Verità Non Verificate su Bonvi

La questione non riguarda solo superstizioni, religioni, credenze, complotti, pseudo-scienza ecc. La mancanza di abitudine all’approccio scientifico e la tendenza a “credere” senza approfondire, invece di ragionare e cercare la verità, si applica in generale. Anche al piccolo mondo del fumetto. Almeno questo vien da considerare leggendo l’articolo di Luigi Siviero (click qui) che rivela come per anni sia circolata (e sia in giro fino a oggi) una errata attribuzione di un premio a Bonvi. Premio che non ha mai ricevuto, a quanto pare. Ma che molti hanno riportato. Un po’ come per anni ha circolato tranquillamente la bufala inventata di sana pianta da Alfredo Castelli sull’inesistente autore Disney Al Levin. O quella secondo cui Yellow Kid sarebbe stato il “primo” personaggio dei fumetti nella storia mondiale.

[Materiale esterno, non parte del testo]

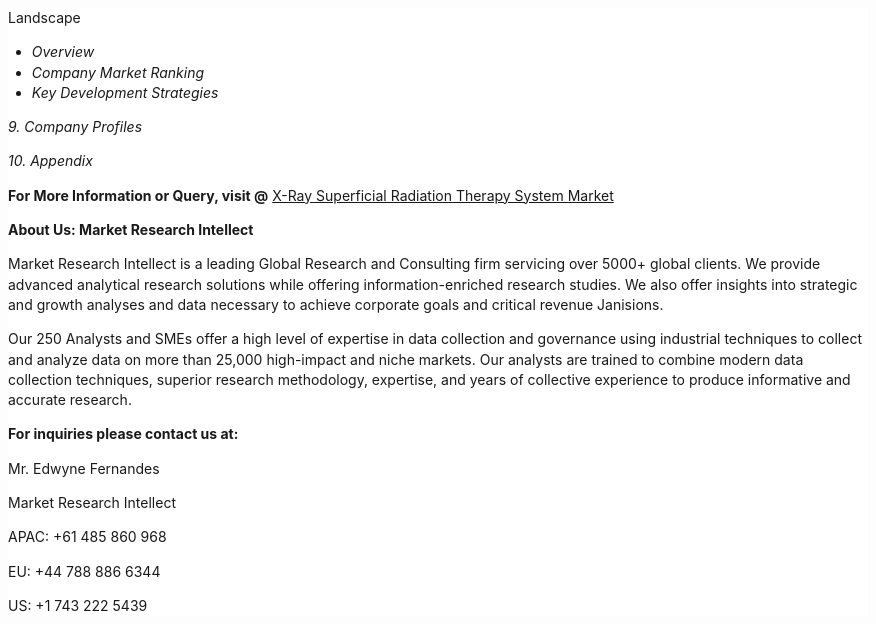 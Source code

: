 Landscape</span></em></p><ul><li><em><span class="">Overview</span></em></li><li><em><span class="">Company Market Ranking</span></em></li><li><em><span class="">Key Development Strategies</span></em></li></ul><p><em><span class="font-[700]">9. Company Profiles</span></em></p><p><em><span class="font-[700]">10. Appendix</span></em></p><p><span class="font-[700]"><strong>For More Information or Query, visit&nbsp;@</strong>&nbsp;</span><span class="font-[700]"><a href="https://www.marketresearchintellect.com/product/x-ray-superficial-radiation-therapy-system-market/?utm_source=Linkedin&utm_medium=046" target="_blank" data-tracking-control-name="article-ssr-frontend-pulse_little-text-block" data-tracking-will-navigate="" data-test-link="">X-Ray Superficial Radiation Therapy System Market</a></span></p><p><strong><span class="font-[700]">About Us: Market Research Intellect</span></strong></p><p><span class="">Market Research Intellect is a leading Global Research and Consulting firm servicing over 5000+ global clients. We provide advanced analytical research solutions while offering information-enriched research studies.&nbsp;</span>We also offer insights into strategic and growth analyses and data necessary to achieve corporate goals and critical revenue Janisions.</p><p><span class="">Our 250 Analysts and SMEs offer a high level of expertise in data collection and governance using industrial techniques to collect and analyze data on more than 25,000 high-impact and niche markets. Our analysts are trained to combine modern data collection techniques, superior research methodology, expertise, and years of collective experience to produce informative and accurate research.</span></p><p><strong>For inquiries please contact us at:</strong></p><p>Mr. Edwyne Fernandes</p><p>Market Research Intellect</p><p>APAC: +61 485 860 968</p><p>EU: +44 788 886 6344</p><p>US: +1 743 222 5439</p>
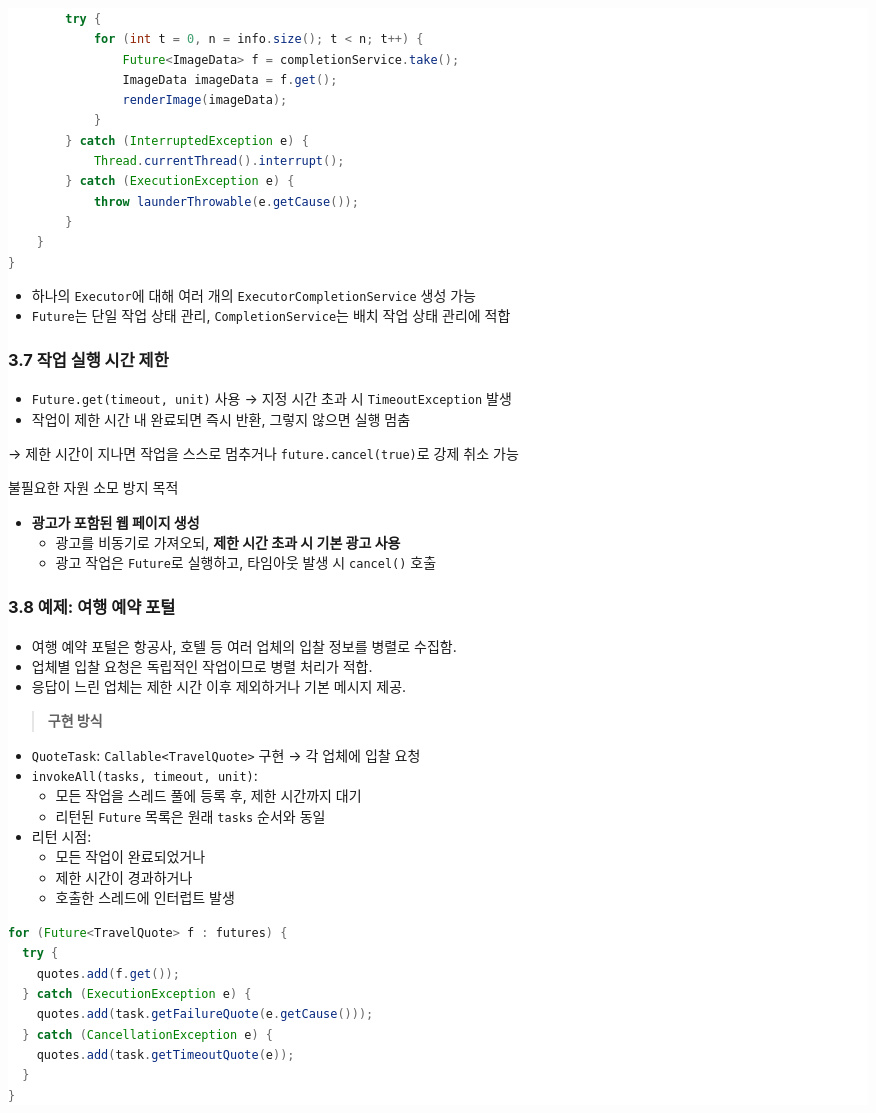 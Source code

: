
 ```java
        try {
            for (int t = 0, n = info.size(); t < n; t++) {
                Future<ImageData> f = completionService.take();
                ImageData imageData = f.get();
                renderImage(imageData);
            }
        } catch (InterruptedException e) {
            Thread.currentThread().interrupt();
        } catch (ExecutionException e) {
            throw launderThrowable(e.getCause());
        }
    }
}
```

- 하나의 `Executor`에 대해 여러 개의 `ExecutorCompletionService` 생성 가능
- `Future`는 단일 작업 상태 관리, `CompletionService`는 배치 작업 상태 관리에 적합

### **3.7 작업 실행 시간 제한**

- `Future.get(timeout, unit)` 사용 → 지정 시간 초과 시 `TimeoutException` 발생
- 작업이 제한 시간 내 완료되면 즉시 반환, 그렇지 않으면 실행 멈춤

→ 제한 시간이 지나면 작업을 스스로 멈추거나 `future.cancel(true)`로 강제 취소 가능

불필요한 자원 소모 방지 목적

- **광고가 포함된 웹 페이지 생성**
    - 광고를 비동기로 가져오되, **제한 시간 초과 시 기본 광고 사용**
    - 광고 작업은 `Future`로 실행하고, 타임아웃 발생 시 `cancel()` 호출

### **3.8 예제: 여행 예약 포털**

- 여행 예약 포털은 항공사, 호텔 등 여러 업체의 입찰 정보를 병렬로 수집함.
- 업체별 입찰 요청은 독립적인 작업이므로 병렬 처리가 적합.
- 응답이 느린 업체는 제한 시간 이후 제외하거나 기본 메시지 제공.

> **구현 방식**
> 
- `QuoteTask`: `Callable<TravelQuote>` 구현 → 각 업체에 입찰 요청
- `invokeAll(tasks, timeout, unit)`:
    - 모든 작업을 스레드 풀에 등록 후, 제한 시간까지 대기
    - 리턴된 `Future` 목록은 원래 `tasks` 순서와 동일
- 리턴 시점:
    - 모든 작업이 완료되었거나
    - 제한 시간이 경과하거나
    - 호출한 스레드에 인터럽트 발생

```java
for (Future<TravelQuote> f : futures) {
  try {
    quotes.add(f.get());
  } catch (ExecutionException e) {
    quotes.add(task.getFailureQuote(e.getCause()));
  } catch (CancellationException e) {
    quotes.add(task.getTimeoutQuote(e));
  }
}
```
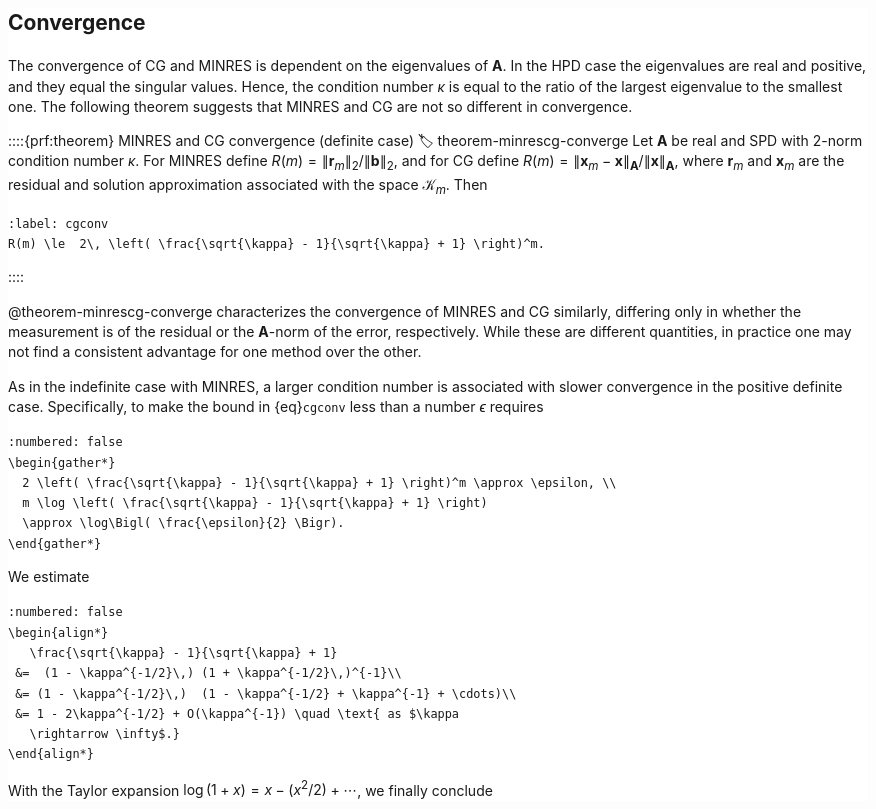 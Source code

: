 ## Convergence

```{index} condition number; of a matrix
```

The convergence of CG and MINRES is dependent on the eigenvalues of $\mathbf{A}$. In the HPD case the eigenvalues are real and positive, and they equal the singular values. Hence, the condition number $\kappa$ is equal to the ratio of the largest eigenvalue to the smallest one. The following theorem suggests that MINRES and CG are not so different in convergence.

::::{prf:theorem} MINRES and CG convergence (definite case)
:label: theorem-minrescg-converge
Let $\mathbf{A}$ be real and SPD with 2-norm condition number $\kappa$. For MINRES define $R(m)=\|\mathbf{r}_m\|_2/\|\mathbf{b}\|_2$, and for CG define $R(m)=\|\mathbf{x}_m-\mathbf{x}\|_{\mathbf{A}}/\|\mathbf{x}\|_{\mathbf{A}}$,
where $\mathbf{r}_m$ and $\mathbf{x}_m$ are the residual and solution approximation associated with the space $\mathcal{K}_m$. Then

```{math}
:label: cgconv
R(m) \le  2\, \left( \frac{\sqrt{\kappa} - 1}{\sqrt{\kappa} + 1} \right)^m.
```

::::

@theorem-minrescg-converge characterizes the convergence of MINRES and CG similarly, differing only in whether the measurement is of the residual or the $\mathbf{A}$-norm of the error, respectively. While these are different quantities, in practice one may not find a consistent advantage for one method over the other.

As in the indefinite case with MINRES, a larger condition number is associated with slower convergence in the positive definite case. Specifically, to make the bound in {eq}`cgconv` less than a number $\epsilon$ requires

```{math}
:numbered: false
\begin{gather*}
  2 \left( \frac{\sqrt{\kappa} - 1}{\sqrt{\kappa} + 1} \right)^m \approx \epsilon, \\
  m \log \left( \frac{\sqrt{\kappa} - 1}{\sqrt{\kappa} + 1} \right)
  \approx \log\Bigl( \frac{\epsilon}{2} \Bigr).
\end{gather*}
```

We estimate

```{math}
:numbered: false
\begin{align*}
   \frac{\sqrt{\kappa} - 1}{\sqrt{\kappa} + 1}
 &=  (1 - \kappa^{-1/2}\,) (1 + \kappa^{-1/2}\,)^{-1}\\
 &= (1 - \kappa^{-1/2}\,)  (1 - \kappa^{-1/2} + \kappa^{-1} + \cdots)\\
 &= 1 - 2\kappa^{-1/2} + O(\kappa^{-1}) \quad \text{ as $\kappa
   \rightarrow \infty$.}
\end{align*}
```

With the Taylor expansion $\log(1+x) = x - (x^2/2) + \cdots$, we finally conclude
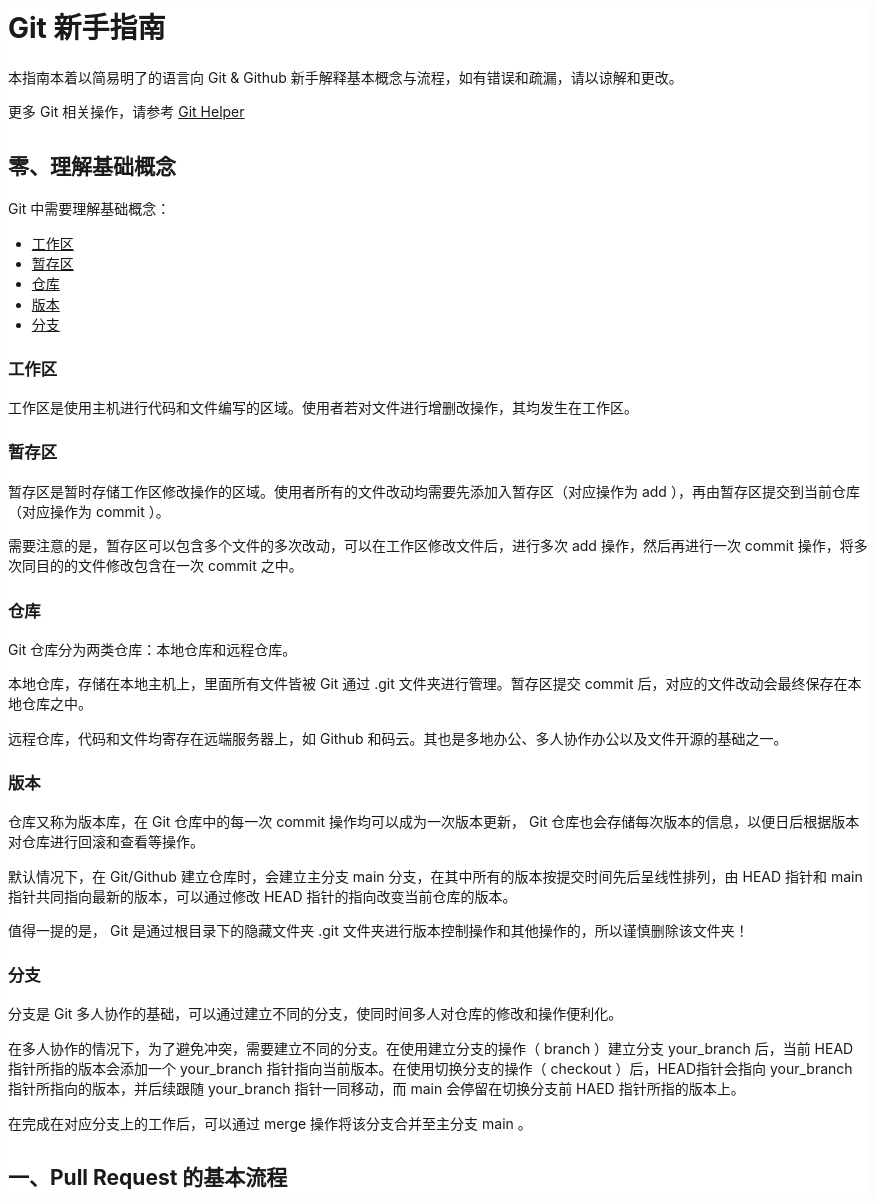 # Git 新手指南
本指南本着以简易明了的语言向 Git & Github 新手解释基本概念与流程，如有错误和疏漏，请以谅解和更改。

更多 Git 相关操作，请参考 [Git Helper](./git-helper/README.md)


## 零、理解基础概念
Git 中需要理解基础概念：
- [工作区](#工作区)
- [暂存区](#暂存区)
- [仓库](#仓库)
- [版本](#版本)
- [分支](#分支)

### 工作区

工作区是使用主机进行代码和文件编写的区域。使用者若对文件进行增删改操作，其均发生在工作区。

### 暂存区

暂存区是暂时存储工作区修改操作的区域。使用者所有的文件改动均需要先添加入暂存区（对应操作为 add ），再由暂存区提交到当前仓库（对应操作为 commit ）。
	
需要注意的是，暂存区可以包含多个文件的多次改动，可以在工作区修改文件后，进行多次 add 操作，然后再进行一次 commit 操作，将多次同目的的文件修改包含在一次 commit 之中。

### 仓库

Git 仓库分为两类仓库：本地仓库和远程仓库。

本地仓库，存储在本地主机上，里面所有文件皆被 Git 通过 .git 文件夹进行管理。暂存区提交 commit 后，对应的文件改动会最终保存在本地仓库之中。

远程仓库，代码和文件均寄存在远端服务器上，如 Github 和码云。其也是多地办公、多人协作办公以及文件开源的基础之一。


### 版本

仓库又称为版本库，在 Git 仓库中的每一次 commit 操作均可以成为一次版本更新， Git 仓库也会存储每次版本的信息，以便日后根据版本对仓库进行回滚和查看等操作。

默认情况下，在 Git/Github 建立仓库时，会建立主分支 main 分支，在其中所有的版本按提交时间先后呈线性排列，由 HEAD 指针和 main 指针共同指向最新的版本，可以通过修改 HEAD 指针的指向改变当前仓库的版本。
	
值得一提的是， Git 是通过根目录下的隐藏文件夹 .git 文件夹进行版本控制操作和其他操作的，所以谨慎删除该文件夹！

### 分支

分支是 Git 多人协作的基础，可以通过建立不同的分支，使同时间多人对仓库的修改和操作便利化。

在多人协作的情况下，为了避免冲突，需要建立不同的分支。在使用建立分支的操作（ branch ）建立分支 your_branch 后，当前 HEAD 指针所指的版本会添加一个 your_branch 指针指向当前版本。在使用切换分支的操作（ checkout ）后，HEAD指针会指向 your_branch 指针所指向的版本，并后续跟随 your_branch 指针一同移动，而 main 会停留在切换分支前 HAED 指针所指的版本上。

在完成在对应分支上的工作后，可以通过 merge 操作将该分支合并至主分支 main 。


## 一、Pull Request 的基本流程
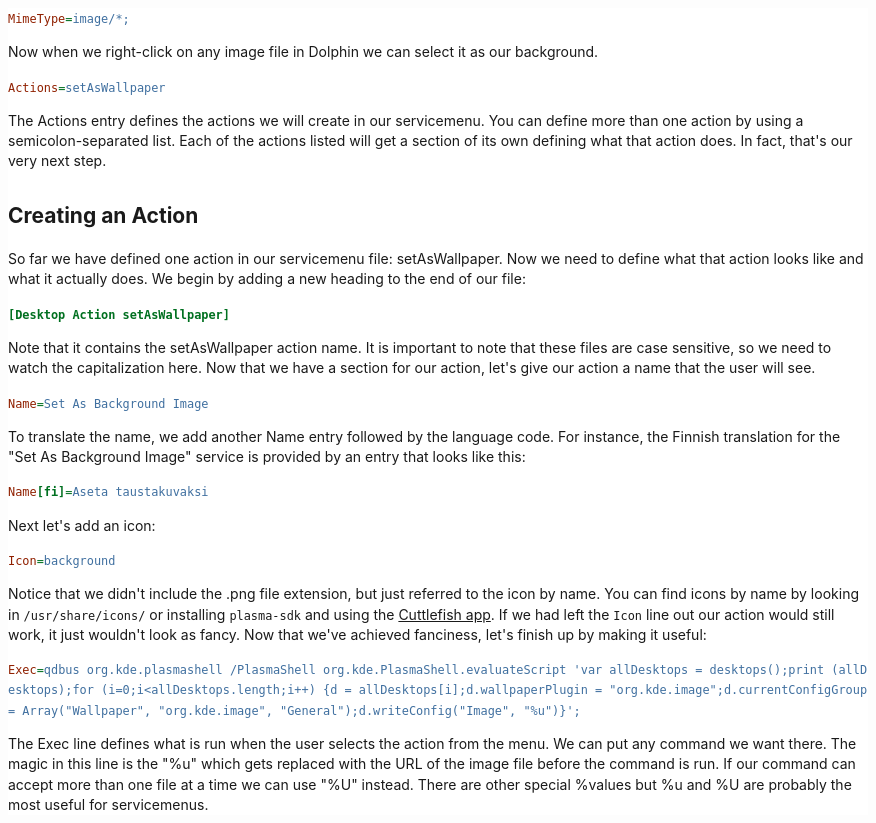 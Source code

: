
 ```ini
MimeType=image/*;
```
Now when we right-click on any image file in Dolphin we can select it as our background. 

```ini
Actions=setAsWallpaper
```
The Actions entry defines the actions we will create in our servicemenu. You can define more than one action by using a semicolon-separated list. Each of the actions listed will get a section of its own defining what that action does. In fact, that's our very next step.

## Creating an Action
So far we have defined one action in our servicemenu file: setAsWallpaper. Now we need to define what that action looks like and what it actually does. We begin by adding a new heading to the end of our file: 

```ini
[Desktop Action setAsWallpaper]
```
Note that it contains the setAsWallpaper action name. It is important to note that these files are case sensitive, so we need to watch the capitalization here. Now that we have a section for our action, let's give our action a name that the user will see. 

```ini
Name=Set As Background Image
```

To translate the name, we add another Name entry followed by the language code. For instance, the Finnish translation for the "Set As Background Image" service is provided by an entry that looks like this: 

```ini
Name[fi]=Aseta taustakuvaksi
```

Next let's add an icon: 

```ini
Icon=background
```

Notice that we didn't include the .png file extension, but just referred to the icon by name. You can find icons by name by looking in `/usr/share/icons/` or installing `plasma-sdk` and using the [Cuttlefish app](https://cdn.kde.org/screenshots/cuttlefish/cuttlefish.png). If we had left the `Icon` line out our action would still work, it just wouldn't look as fancy. Now that we've achieved fanciness, let's finish up by making it useful: 

```ini
Exec=qdbus org.kde.plasmashell /PlasmaShell org.kde.PlasmaShell.evaluateScript 'var allDesktops = desktops();print (allDesktops);for (i=0;i<allDesktops.length;i++) {d = allDesktops[i];d.wallpaperPlugin = "org.kde.image";d.currentConfigGroup = Array("Wallpaper", "org.kde.image", "General");d.writeConfig("Image", "%u")}';
```

The Exec line defines what is run when the user selects the action from the menu. We can put any command we want there. The magic in this line is the "%u" which gets replaced with the URL of the image file before the command is run. If our command can accept more than one file at a time we can use "%U" instead. There are other special %values but %u and %U are probably the most useful for servicemenus.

La “scoperta” di Siviero servirà da stimolo, almeno nel piccolo mondo del fumetto italiano, per superare l’atavica pigrizia che ci impedisce di cercare la verità, o almeno di fare qualche piccola ricerca aggiuntiva prima di diffondere “verità non verificate”? Magari ci si può provare… Potremmo scoprire, per dire, che veramente Bonvi ricevette quel premio belga in Francia (il fondatore del premio, André Leborgne, era anche tra i “co-fondatori” del Festival di Angouleme ed era nella giuria nel 1974), chissà.